[Start of section]

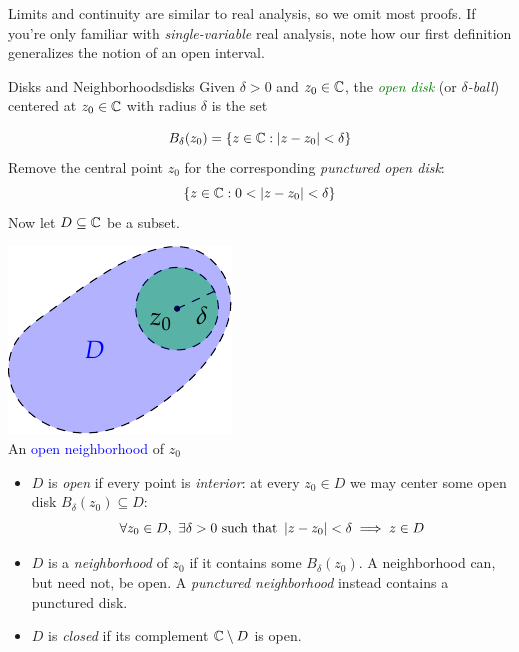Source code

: Limits and continuity are similar to real analysis, so we omit most proofs. If you're only familiar with \emph{single-variable} real analysis, note how our first definition generalizes the notion of an open interval.


\begin{defn}{Disks and Neighborhoods}{disks}
	Given $\delta>0$ and $z_0\in\mathbb{C}$, the \emph{\textcolor{Green}{open disk}} (or \emph{$\delta$-ball}) centered at $z_0\in\mathbb{C}$ with radius $\delta$ is the set\par
	\begin{minipage}[t]{0.7\linewidth}\vspace{-15pt}
		\[
			B_\delta(z_0)=\{z\in\mathbb{C}:\left| z-z_0\right|<\delta\}
		\]
		Remove the central point $z_0$ for the corresponding \emph{punctured open disk}:
		\[
			\{z\in\mathbb{C}:0<\left| z-z_0\right|<\delta\}
		\]
		Now let $D\subseteq\mathbb{C}$ be a subset.
	\end{minipage}
	\hfill
	\begin{minipage}[t]{0.29\linewidth}\vspace{-16pt}
		\centering%
		\includegraphics[scale=0.95]{functions-open}\\
		An \textcolor{blue}{open neighborhood} of $z_0$
	\end{minipage}
	\par\vspace{-5pt}
	\begin{itemize}\itemsep0pt
		\item $D$ is \emph{open} if every point is \emph{interior}: at every $z_0\in D$ we may center some open disk $B_\delta(z_0)\subseteq D$:
		\[
			\forall z_0\in D, \ \exists \delta>0\text{ such that } \left| z-z_0\right|<\delta\implies z\in D
		\]\vspace{-18pt}
		\item $D$ is a \emph{neighborhood} of $z_0$ if it contains some $B_\delta(z_0)$. A neighborhood can, but need not, be open. A \emph{punctured neighborhood} instead contains a punctured disk.
		\item $D$ is \emph{closed} if its complement $\mathbb{C}\setminus D$ is open.
	\end{itemize}
\end{defn}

[End of section]

Output every entry verbatim. Pictures do not belong in the copy.

Source code

: Limits and continuity are similar to real analysis, so we omit most proofs. If you're only familiar with \emph{single-variable} real analysis, note how our first definition generalizes the notion of an open interval.


\begin{defn}{Disks and Neighborhoods}{disks}
	Given $\delta>0$ and $z_0\in\mathbb{C}$, the \emph{\textcolor{Green}{open disk}} (or \emph{$\delta$-ball}) centered at $z_0\in\mathbb{C}$ with radius $\delta$ is the set\par
	\begin{minipage}[t]{0.7\linewidth}\vspace{-15pt}
		\[
			B_\delta(z_0)=\{z\in\mathbb{C}:\left| z-z_0\right|<\delta\}
		\]
		Remove the central point $z_0$ for the corresponding \emph{punctured open disk}:
		\[
			\{z\in\mathbb{C}:0<\left| z-z_0\right|<\delta\}
		\]
		Now let $D\subseteq\mathbb{C}$ be a subset.
	\end{minipage}
	\hfill
	\begin{minipage}[t]{0.29\linewidth}\vspace{-16pt}
		\centering%
		\includegraphics[scale=0.95]{functions-open}\\
		An \textcolor{blue}{open neighborhood} of $z_0$
	\end{minipage}
	\par\vspace{-5pt}
	\begin{itemize}\itemsep0pt
		\item $D$ is \emph{open} if every point is \emph{interior}: at every $z_0\in D$ we may center some open disk $B_\delta(z_0)\subseteq D$:
		\[
			\forall z_0\in D, \ \exists \delta>0\text{ such that } \left| z-z_0\right|<\delta\implies z\in D
		\]\vspace{-18pt}
		\item $D$ is a \emph{neighborhood} of $z_0$ if it contains some $B_\delta(z_0)$. A neighborhood can, but need not, be open. A \emph{punctured neighborhood} instead contains a punctured disk.
		\item $D$ is \emph{closed} if its complement $\mathbb{C}\setminus D$ is open.
	\end{itemize}
\end{defn}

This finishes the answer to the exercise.